Akhil Amar is a liberal law professor at Yale.  He is also an originalist.  Amar is best known for his book America’s Constitution: A Biography.  I have found it to be the most accessible introduction to the Constitution available.  I consult it all the time.

While doing some research on whether or not the Senate had the constitutional right to refuse to give Barack Obama’s appointee to the Supreme Court an up or down vote, I came across “Games Over Center a Court,” a 2005 op-ed  Amar wrote for The Washington Post.

In the give and take between the president and the Senate, the executive has the upper hand. Though the document speaks of senatorial “advice,” only the president makes actual nominations, and once this happens, it is hard for the Senate to say no. A president is always free to name his first choice over his third, while a senator who says no to her own third choice has no guarantee that the president will ever nominate one of the senator’s top two picks. In essence, a senator must vote down an actual person with no assurance that the unknown alternative behind Door No. 3 will be any better.

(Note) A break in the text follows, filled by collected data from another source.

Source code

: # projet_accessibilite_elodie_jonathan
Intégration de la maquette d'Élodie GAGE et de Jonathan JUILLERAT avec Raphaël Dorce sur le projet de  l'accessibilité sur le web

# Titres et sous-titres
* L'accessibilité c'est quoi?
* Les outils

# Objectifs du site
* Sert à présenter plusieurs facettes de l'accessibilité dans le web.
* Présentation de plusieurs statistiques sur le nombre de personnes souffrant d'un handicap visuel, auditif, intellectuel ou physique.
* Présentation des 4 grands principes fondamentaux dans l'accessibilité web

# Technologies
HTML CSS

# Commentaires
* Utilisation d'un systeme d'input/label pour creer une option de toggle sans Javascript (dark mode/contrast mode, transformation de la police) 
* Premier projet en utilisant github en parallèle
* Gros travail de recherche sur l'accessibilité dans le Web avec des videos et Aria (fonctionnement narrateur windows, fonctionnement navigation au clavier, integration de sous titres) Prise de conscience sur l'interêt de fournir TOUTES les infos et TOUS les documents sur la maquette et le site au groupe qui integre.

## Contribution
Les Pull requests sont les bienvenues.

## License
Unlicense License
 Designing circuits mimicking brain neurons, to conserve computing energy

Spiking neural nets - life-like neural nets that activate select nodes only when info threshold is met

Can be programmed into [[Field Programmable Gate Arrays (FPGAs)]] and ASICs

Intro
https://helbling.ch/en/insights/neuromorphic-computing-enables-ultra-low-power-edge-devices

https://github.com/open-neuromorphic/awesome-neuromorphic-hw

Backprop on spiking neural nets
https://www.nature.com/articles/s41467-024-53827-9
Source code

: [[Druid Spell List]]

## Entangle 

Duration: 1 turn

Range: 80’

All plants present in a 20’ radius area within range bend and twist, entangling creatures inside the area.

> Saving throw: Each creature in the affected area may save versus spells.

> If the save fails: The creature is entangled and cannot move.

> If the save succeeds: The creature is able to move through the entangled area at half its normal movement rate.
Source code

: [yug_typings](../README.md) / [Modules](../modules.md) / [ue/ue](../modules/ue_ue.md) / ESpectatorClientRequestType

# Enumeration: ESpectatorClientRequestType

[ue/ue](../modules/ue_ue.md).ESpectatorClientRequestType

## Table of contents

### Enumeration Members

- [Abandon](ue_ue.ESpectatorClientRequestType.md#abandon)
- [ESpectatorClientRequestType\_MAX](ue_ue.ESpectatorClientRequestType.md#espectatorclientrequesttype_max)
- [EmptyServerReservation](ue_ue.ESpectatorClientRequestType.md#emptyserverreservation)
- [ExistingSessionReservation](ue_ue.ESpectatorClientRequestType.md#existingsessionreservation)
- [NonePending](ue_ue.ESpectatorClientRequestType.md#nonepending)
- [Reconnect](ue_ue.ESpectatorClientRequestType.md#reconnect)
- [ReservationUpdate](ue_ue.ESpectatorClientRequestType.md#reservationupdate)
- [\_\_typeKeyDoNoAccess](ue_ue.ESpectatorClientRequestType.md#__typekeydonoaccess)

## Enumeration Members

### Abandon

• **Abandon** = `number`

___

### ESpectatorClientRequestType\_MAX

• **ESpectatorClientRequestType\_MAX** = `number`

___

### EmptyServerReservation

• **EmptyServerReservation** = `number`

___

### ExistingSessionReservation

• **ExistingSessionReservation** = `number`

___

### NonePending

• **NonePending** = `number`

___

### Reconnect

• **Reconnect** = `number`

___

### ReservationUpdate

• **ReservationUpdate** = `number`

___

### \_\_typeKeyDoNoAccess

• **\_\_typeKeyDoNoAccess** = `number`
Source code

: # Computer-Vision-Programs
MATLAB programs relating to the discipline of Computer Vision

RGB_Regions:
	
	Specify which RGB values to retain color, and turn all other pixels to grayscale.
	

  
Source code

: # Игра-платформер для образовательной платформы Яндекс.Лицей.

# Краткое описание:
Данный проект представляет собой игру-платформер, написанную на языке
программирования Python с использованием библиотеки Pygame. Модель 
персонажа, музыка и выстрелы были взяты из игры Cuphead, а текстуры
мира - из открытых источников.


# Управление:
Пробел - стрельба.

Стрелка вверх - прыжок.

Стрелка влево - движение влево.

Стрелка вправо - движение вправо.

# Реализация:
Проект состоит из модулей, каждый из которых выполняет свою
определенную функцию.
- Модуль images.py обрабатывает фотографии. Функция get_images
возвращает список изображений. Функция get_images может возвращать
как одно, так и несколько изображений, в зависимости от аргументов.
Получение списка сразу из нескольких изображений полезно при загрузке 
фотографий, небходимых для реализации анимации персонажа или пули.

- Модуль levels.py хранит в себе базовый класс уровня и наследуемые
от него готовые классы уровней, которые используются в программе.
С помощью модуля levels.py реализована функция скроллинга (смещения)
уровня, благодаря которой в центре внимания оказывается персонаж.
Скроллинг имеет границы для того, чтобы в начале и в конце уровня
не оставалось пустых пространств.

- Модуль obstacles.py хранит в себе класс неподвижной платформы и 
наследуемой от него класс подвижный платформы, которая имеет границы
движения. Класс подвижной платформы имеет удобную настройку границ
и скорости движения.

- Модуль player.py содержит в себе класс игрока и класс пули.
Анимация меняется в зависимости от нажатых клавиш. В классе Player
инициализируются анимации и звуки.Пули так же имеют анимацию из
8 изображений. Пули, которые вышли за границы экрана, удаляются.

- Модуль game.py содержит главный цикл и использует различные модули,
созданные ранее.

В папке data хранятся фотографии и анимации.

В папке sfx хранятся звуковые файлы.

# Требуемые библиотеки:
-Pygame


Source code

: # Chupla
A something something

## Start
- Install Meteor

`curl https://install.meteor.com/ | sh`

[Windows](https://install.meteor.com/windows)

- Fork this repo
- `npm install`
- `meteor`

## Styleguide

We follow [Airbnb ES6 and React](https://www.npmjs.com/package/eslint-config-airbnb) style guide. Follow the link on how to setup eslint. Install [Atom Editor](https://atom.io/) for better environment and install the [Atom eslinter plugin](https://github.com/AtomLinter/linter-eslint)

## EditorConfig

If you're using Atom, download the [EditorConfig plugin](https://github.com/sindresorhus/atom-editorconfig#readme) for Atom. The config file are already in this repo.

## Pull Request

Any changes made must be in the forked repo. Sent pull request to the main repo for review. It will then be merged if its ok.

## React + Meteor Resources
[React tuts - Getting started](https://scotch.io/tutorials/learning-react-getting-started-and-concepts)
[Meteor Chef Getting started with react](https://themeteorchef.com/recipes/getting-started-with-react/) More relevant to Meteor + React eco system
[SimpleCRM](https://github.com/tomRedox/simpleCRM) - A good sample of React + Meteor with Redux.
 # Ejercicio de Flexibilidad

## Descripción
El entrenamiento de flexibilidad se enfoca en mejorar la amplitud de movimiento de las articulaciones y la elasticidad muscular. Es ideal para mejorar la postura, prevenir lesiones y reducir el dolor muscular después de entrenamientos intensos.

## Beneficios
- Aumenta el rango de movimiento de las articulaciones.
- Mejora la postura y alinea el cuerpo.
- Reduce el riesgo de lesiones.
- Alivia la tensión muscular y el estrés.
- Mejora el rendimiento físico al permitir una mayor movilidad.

Whereas the president need only make up his own mind, there may in fact be no single nominee who heads the wish list of a majority of senators.

Also, voting against a flesh-and-blood nominee with friends and family, and perhaps a compelling life story, is much harder than voting against an ordinary bill sponsored by the administration. While nothing in the Constitution’s text or history gives a nominee an absolute right to an up-or-down floor vote, basic notions of fair play make it hard to deny a high-visibility candidate such a vote.

If I read Amar correctly, he is saying here that the Senate does not have to give an up-or-down vote to Obama’s appointee.  Thoughts?

3 thoughts on “Akhil Amar on “Advise and Consent”

  1. Part of that stems from the increasing role the judiciary plays in “settling” the political controversies of the day (e.g., abortion, same-sex marriage).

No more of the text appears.